Q: What is your role in SoMoS?
|Photo: Lindsay Browning|
Marion Ramirez: I am a performer-collaborator in SoMoS. As performers we bring the branch dance practice alive through our work. Because of its improvisational nature, it is never same as the time before. Also by having the audience so close to us I have discovered that we are viewed as sculptures and/or as people, depending on our performative quality. It is important to stay present and open to all the information we are receiving but not to lose focus on the slow movements that emerge from our connection to the branch and other performers.
I specifically have a long duet with Jung Woong Kim as part of the spring season. I imagine that we are seeds and we grow through the branches and get trapped and survive by going around another branch, and get rained on, and grow some more. My relation to this dancer's body and energy grows from this imaginative nature being. One example is that looking at the other and sensing has more to do with what we perceive through our whole body rather than what we see with the eyes. The eyes are part of the body but not more important than anything else. This way of working which I often use in my own work is magnified in the branch dances.
|Photo: Lindsay Browning|
Q: How does the location of SoMoS affect your approach to performing?
Marion Ramirez: In performing outside but not in the forest or at the park, there is a different feeling than what I am used to. In rehearsal I continue remembering that being outside is being in nature. Sensing the air, the change in the position of the sun, the amount of light there is, the movement of the clouds above and the rhythms of the people around us. In this work people are nature.
Q: How long have you been working with choreographer Merián Soto on branch dances, and what was the process like to develop the practice?
|Photo: Gabriel Osorio-Soto|
Marion Ramirez: I have been working with Merián since 2003. I joined her for one of the first residencies of branch dancing, in Huntington, Long Island. At that time, I was more of a witness, outside eye, observing her process of discovery, documenting, and helping her understand or differentiate the different explorations with branch dancing as a solo/duet between dancer and branch. I was witnessing and supporting this way the development of her solo Three Branch Songs in collaboration with musician Elio Villafranca.
Later on, I moved out of US for a few years and upon my return I joined her again for more branch dance within an ensemble context. I participated in the first version of Postcards from the Woods at Pregones Theater in the Bronx in 2009. We rehearsed over time for a few months while I was pregnant. It was special experience for me to do this while expecting my child. I was naturally more inclined to slow down my movement (although my idea an experience of slow was often too fast for Merián). I learned a lot through it and the creative process revealed the different experiences between performing in nature and in a black box theater. Also in that performance we worked with projections, which also affects the performance significantly. One is aware of the show that is encased in the screen and relates to it as another partner.

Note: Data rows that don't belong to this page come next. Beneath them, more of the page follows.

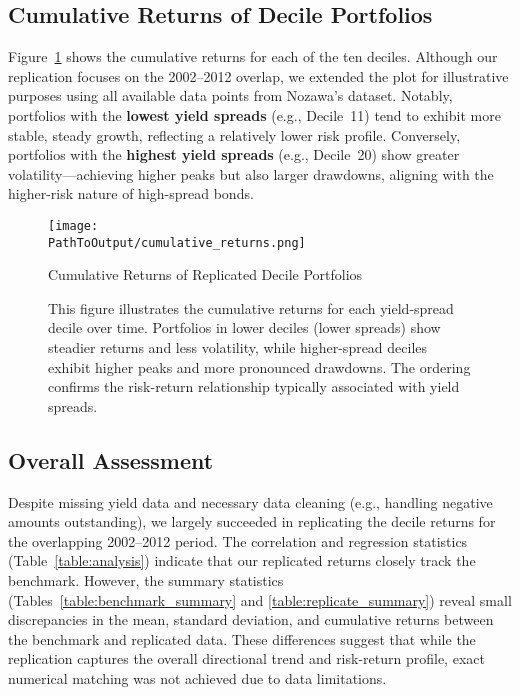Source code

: \documentclass[12pt]{article}
\begin{document}
\subsection{Cumulative Returns of Decile Portfolios}
Figure~\ref{fig:cumulative_returns} shows the cumulative returns for each of the ten deciles. Although our replication focuses on the 2002--2012 overlap, we extended the plot for illustrative purposes using all available data points from Nozawa’s dataset. Notably, portfolios with the \textbf{lowest yield spreads} (e.g., Decile~11) tend to exhibit more stable, steady growth, reflecting a relatively lower risk profile. Conversely, portfolios with the \textbf{highest yield spreads} (e.g., Decile~20) show greater volatility—achieving higher peaks but also larger drawdowns, aligning with the higher-risk nature of high-spread bonds.

\begin{figure}[H]
\centering
\texttt{[image: \\PathToOutput/cumulative\_returns.png]}
\caption{Cumulative Returns of Replicated Decile Portfolios}
\caption*{\footnotesize This figure illustrates the cumulative returns for each yield-spread decile over time. Portfolios in lower deciles (lower spreads) show steadier returns and less volatility, while higher-spread deciles exhibit higher peaks and more pronounced drawdowns. The ordering confirms the risk-return relationship typically associated with yield spreads.}
\label{fig:cumulative_returns}
\end{figure}

\subsection{Overall Assessment}
Despite missing yield data and necessary data cleaning (e.g., handling negative amounts outstanding), we largely succeeded in replicating the decile returns for the overlapping 2002--2012 period. The correlation and regression statistics (Table~\ref{table:analysis}) indicate that our replicated returns closely track the benchmark. However, the summary statistics (Tables~\ref{table:benchmark_summary} and \ref{table:replicate_summary}) reveal small discrepancies in the mean, standard deviation, and cumulative returns between the benchmark and replicated data. These differences suggest that while the replication captures the overall directional trend and risk-return profile, exact numerical matching was not achieved due to data limitations.
\end{document}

Then I joined the branch dances for the 2011 project, for the Wissahickon Reunion, in Philadelphia, and the Wave Hill performance in the Bronx. For all these performances we would go in groups of two to six people to rehearse at the site, and align our practice to the specific qualities and elements of the locations. But to our surprise most of the time we had unpredictable conditions. In the performance we realized that the nature of the performance itself prepared us to deal with anything.
|Photo: Wave Hill|
In October 2011, we had a performance at Wave Hill and there was a snowstorm. It was very unexpected, we did it under a few inches of snow with trees falling down everywhere around. In the rest of the shows, we had rain and did a wonderful performance under the storm, and other times, it was incredibly cold, weather that made my limbs numb and I couldn't move well. But the work can adapt to any situation. I learned to be there with what I had and not try to make any one moment beautiful or attractive by trying to control the natural course of my responses in slow speed to the relationship of branch, my body in performance, and the environment.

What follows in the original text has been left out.